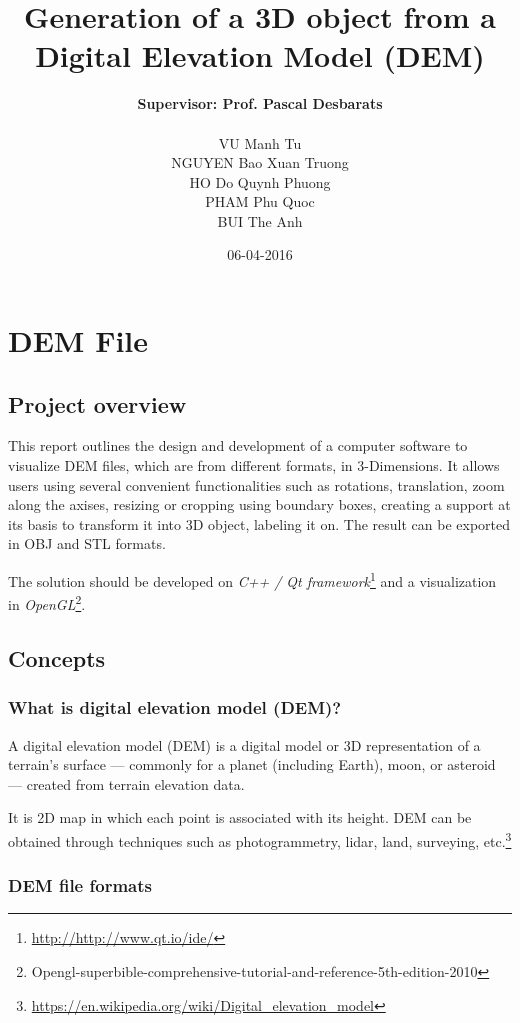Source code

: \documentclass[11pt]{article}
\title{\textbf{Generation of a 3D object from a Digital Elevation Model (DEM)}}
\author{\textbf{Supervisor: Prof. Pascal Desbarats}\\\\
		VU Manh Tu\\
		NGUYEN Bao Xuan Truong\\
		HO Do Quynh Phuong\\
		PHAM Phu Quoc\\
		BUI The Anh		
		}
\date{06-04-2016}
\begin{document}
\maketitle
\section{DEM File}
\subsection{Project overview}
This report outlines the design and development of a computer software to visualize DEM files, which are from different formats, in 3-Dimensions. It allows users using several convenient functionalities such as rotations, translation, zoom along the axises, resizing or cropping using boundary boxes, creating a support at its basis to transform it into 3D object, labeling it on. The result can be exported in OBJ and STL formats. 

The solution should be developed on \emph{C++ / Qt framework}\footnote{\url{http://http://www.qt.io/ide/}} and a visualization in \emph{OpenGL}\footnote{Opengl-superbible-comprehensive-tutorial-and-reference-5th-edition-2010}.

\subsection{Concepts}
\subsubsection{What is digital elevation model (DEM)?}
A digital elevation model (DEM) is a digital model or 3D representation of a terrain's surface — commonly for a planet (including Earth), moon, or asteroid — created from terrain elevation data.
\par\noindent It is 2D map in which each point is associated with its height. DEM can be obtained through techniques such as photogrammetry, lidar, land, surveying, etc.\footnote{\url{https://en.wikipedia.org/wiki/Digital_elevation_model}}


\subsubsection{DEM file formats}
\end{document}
****************
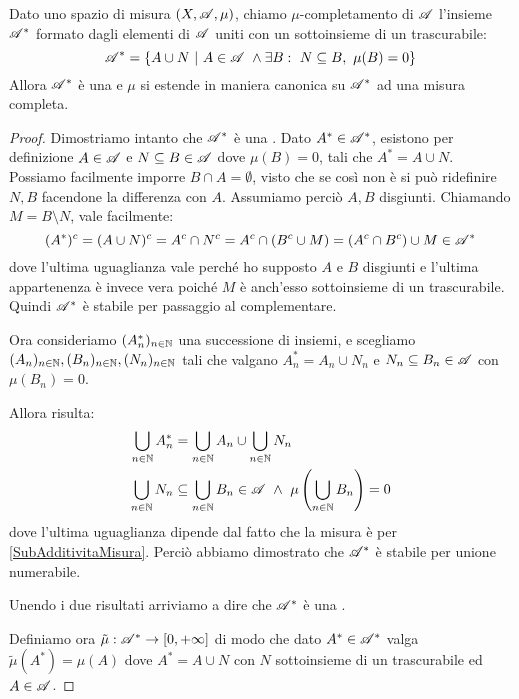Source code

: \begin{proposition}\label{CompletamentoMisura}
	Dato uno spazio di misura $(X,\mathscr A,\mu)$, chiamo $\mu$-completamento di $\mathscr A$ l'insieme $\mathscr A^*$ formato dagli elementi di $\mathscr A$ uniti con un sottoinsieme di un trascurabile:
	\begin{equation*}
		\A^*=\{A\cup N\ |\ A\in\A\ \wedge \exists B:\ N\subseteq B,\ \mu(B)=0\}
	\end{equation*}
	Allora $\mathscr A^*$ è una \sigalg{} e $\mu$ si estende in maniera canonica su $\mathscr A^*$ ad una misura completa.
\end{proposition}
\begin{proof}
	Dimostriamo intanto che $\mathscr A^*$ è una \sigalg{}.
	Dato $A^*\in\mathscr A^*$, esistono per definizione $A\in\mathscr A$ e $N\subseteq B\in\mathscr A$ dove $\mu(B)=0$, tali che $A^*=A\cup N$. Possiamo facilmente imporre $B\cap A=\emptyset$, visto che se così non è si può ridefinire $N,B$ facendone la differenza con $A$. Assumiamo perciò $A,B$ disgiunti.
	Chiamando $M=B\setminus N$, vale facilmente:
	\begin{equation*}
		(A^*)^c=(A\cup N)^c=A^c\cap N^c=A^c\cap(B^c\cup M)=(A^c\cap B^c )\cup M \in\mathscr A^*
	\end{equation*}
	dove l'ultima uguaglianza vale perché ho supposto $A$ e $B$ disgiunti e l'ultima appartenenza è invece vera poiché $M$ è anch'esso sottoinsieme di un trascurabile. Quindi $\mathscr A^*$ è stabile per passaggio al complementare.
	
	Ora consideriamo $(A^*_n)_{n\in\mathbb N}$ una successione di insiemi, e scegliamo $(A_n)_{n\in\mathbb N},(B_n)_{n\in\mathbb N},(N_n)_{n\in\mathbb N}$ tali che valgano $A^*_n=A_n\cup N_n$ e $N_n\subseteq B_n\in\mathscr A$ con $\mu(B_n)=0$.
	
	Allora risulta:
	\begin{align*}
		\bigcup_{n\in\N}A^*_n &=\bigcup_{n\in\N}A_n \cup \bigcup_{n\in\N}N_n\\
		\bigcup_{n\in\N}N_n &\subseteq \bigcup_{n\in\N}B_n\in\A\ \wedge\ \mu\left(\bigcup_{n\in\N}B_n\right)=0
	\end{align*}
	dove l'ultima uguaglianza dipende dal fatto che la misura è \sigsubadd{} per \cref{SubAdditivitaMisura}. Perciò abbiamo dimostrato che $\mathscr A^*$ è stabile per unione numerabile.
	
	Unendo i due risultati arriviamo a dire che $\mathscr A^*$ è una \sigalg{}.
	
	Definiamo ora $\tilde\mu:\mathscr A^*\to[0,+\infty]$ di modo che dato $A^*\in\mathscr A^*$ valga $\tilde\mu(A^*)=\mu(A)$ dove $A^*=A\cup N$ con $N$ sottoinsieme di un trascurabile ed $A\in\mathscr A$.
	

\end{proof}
****************
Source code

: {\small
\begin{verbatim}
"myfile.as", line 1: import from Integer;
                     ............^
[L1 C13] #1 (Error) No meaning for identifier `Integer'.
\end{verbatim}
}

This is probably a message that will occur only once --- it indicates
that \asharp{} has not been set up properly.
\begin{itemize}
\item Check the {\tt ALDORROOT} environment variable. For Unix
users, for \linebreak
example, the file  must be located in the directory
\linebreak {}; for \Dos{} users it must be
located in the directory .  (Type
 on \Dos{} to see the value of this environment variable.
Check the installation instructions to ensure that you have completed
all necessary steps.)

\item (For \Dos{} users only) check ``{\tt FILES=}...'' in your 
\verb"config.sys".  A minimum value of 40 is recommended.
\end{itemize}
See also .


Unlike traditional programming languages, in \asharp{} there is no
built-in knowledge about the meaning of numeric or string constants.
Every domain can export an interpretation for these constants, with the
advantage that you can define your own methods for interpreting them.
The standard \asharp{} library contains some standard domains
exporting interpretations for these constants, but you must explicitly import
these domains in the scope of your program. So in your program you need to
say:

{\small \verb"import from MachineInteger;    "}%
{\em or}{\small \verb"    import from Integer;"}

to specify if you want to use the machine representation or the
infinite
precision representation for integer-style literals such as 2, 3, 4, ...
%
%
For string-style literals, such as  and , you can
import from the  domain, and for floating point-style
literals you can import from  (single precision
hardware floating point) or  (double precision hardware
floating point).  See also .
****************
» Description of the task: In which lines of the material above does the string "small" occur? Copy them all.

» Answer for the task:
: {\small
{\small \verb"import from MachineInteger;    "}%
{\em or}{\small \verb"    import from Integer;"}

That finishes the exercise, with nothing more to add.